I don’t think the current pep as designed has really been vetted against metaprogramming or other class side effects. First problem that shows up quickly is that while previously if you wanted to change the namespace dict of a class during evaluation you would use a custom prepare method, now any modification of the class dict that is passed to __new__ and to __init__ may result in modification.
class Bug:...
class Correct:...
class CustomType(type):
def __new__(mcls, name, bases, namespace, /, **kwargs):
namespace["Correct"] = Bug
cls = super().__new__(mcls, name, bases, namespace, **kwargs)
return cls
class OtherClass(metaclass=CustomType):
val:Correct
OtherClass.__annotations__
#{'val': <class 'Bug'>}
#should be {'val': <class 'Correct'>}
This means this change effects any class that modifies the namespace dict. While there has been a reduction of libraries that need custom metaclasses of a small sample of 4 libraries that I know use them: django, pydantic, sqlalchemy, and pythons enum lib. Everyone, but sqlalchemy, modifies the namespace object. In Django all but 1 of their metaclasses does so, the only one that did not was a testing related metaclass.

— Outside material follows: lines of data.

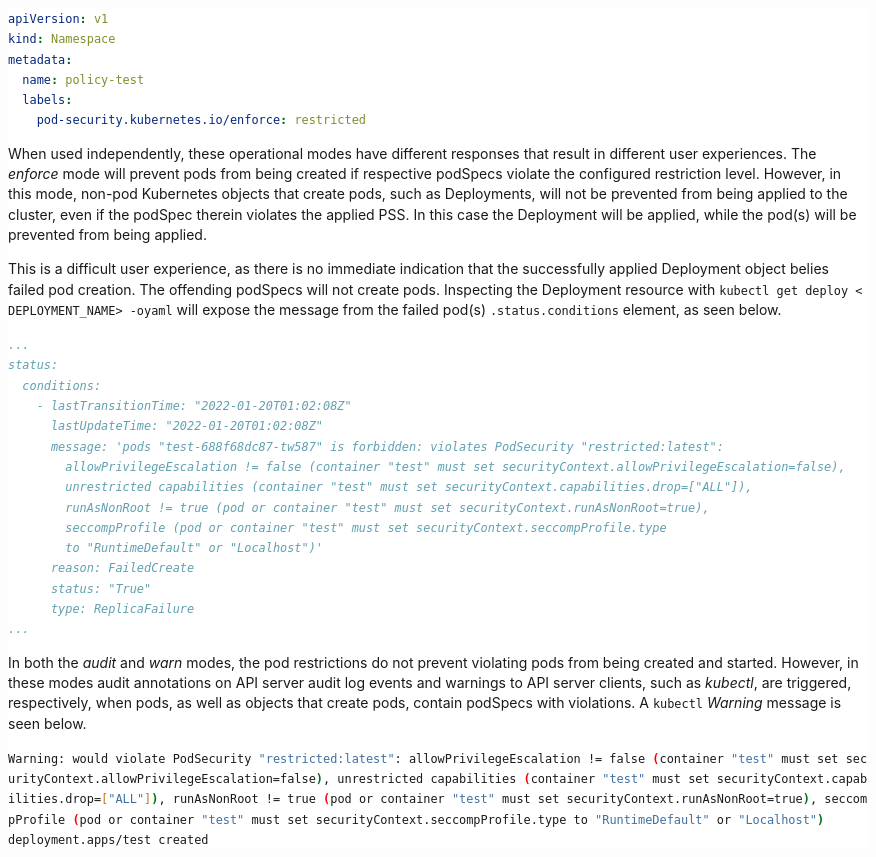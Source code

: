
 ```yaml
apiVersion: v1
kind: Namespace
metadata:
  name: policy-test
  labels:
    pod-security.kubernetes.io/enforce: restricted
```

When used independently, these operational modes have different responses that result in different user experiences. The _enforce_ mode will prevent pods from being created if respective podSpecs violate the configured restriction level. However, in this mode, non-pod Kubernetes objects that create pods, such as Deployments, will not be prevented from being applied to the cluster, even if the podSpec therein violates the applied PSS. In this case the Deployment will be applied, while the pod(s) will be prevented from being applied.

This is a difficult user experience, as there is no immediate indication that the successfully applied Deployment object belies failed pod creation. The offending podSpecs will not create pods. Inspecting the Deployment resource with `kubectl get deploy <DEPLOYMENT_NAME> -oyaml` will expose the message from the failed pod(s) `.status.conditions` element, as seen below.

```yaml
...
status:
  conditions:
    - lastTransitionTime: "2022-01-20T01:02:08Z"
      lastUpdateTime: "2022-01-20T01:02:08Z"
      message: 'pods "test-688f68dc87-tw587" is forbidden: violates PodSecurity "restricted:latest":
        allowPrivilegeEscalation != false (container "test" must set securityContext.allowPrivilegeEscalation=false),
        unrestricted capabilities (container "test" must set securityContext.capabilities.drop=["ALL"]),
        runAsNonRoot != true (pod or container "test" must set securityContext.runAsNonRoot=true),
        seccompProfile (pod or container "test" must set securityContext.seccompProfile.type
        to "RuntimeDefault" or "Localhost")'
      reason: FailedCreate
      status: "True"
      type: ReplicaFailure
...
```

In both the _audit_ and _warn_ modes, the pod restrictions do not prevent violating pods from being created and started. However, in these modes audit annotations on API server audit log events and warnings to API server clients, such as _kubectl_, are triggered, respectively, when pods, as well as objects that create pods, contain podSpecs with violations. A `kubectl` _Warning_ message is seen below.

```bash
Warning: would violate PodSecurity "restricted:latest": allowPrivilegeEscalation != false (container "test" must set securityContext.allowPrivilegeEscalation=false), unrestricted capabilities (container "test" must set securityContext.capabilities.drop=["ALL"]), runAsNonRoot != true (pod or container "test" must set securityContext.runAsNonRoot=true), seccompProfile (pod or container "test" must set securityContext.seccompProfile.type to "RuntimeDefault" or "Localhost")
deployment.apps/test created
```


[eks-ep-access]: https://docs.aws.amazon.com/eks/latest/userguide/cluster-endpoint.html
[k8s-env-var-docs]: https://kubernetes.io/docs/concepts/services-networking/service/#environment-variables
[dns-policy]: https://kubernetes.io/docs/concepts/services-networking/dns-pod-service/#pod-s-dns-policy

This also would mean that the class namespace object that would normally be discarded after the class obj is returned in now kept alive. The current behavior to drop the object is documented.
Changing this to form a closure with the actual class.__dict__ object instead of the namespace dict seems like it would create even more chance for namespace collision.
There is also some strange side effects related to class function names bashing type annotations.
Take the following code
class A:
clsvar:dict[int,str]
def dict(self):...
The annotation is now referring to the function dict instead of the built in dict. This is going to artificially restrict function names.
It isn’t exactly rare for classes to shadow built in names, the UUID class for example shadows multiple builtins. That means we cannot reference these type in the annotations.
class A:
clsvar:dict[int,str]
def dict(self,a:dict) -> dict: ...
That is something that actually works perfectly fine right now.
I know this has been discussed multiple times already but I am really having trouble understanding what about the runtime cost of annotations is so high that it makes sense to create a feature that fundamentally behaves nothing like the rest of the language.
Considering that stringified annotations are already at an acceptable performance level (whatever that means). What exactly about annotations is causing enough overhead to warrant lazily capturing the names involved in the annotation?
Is this
def a(b:'str'):...
really that much cheaper then this?
def a(b:str):...
Or is the main issue that deeply nested annotations are expensive to compute? I am not really clear why the string version would be so much cheaper then the single object lookup version. This really feels like trading deterministic behavior for performance.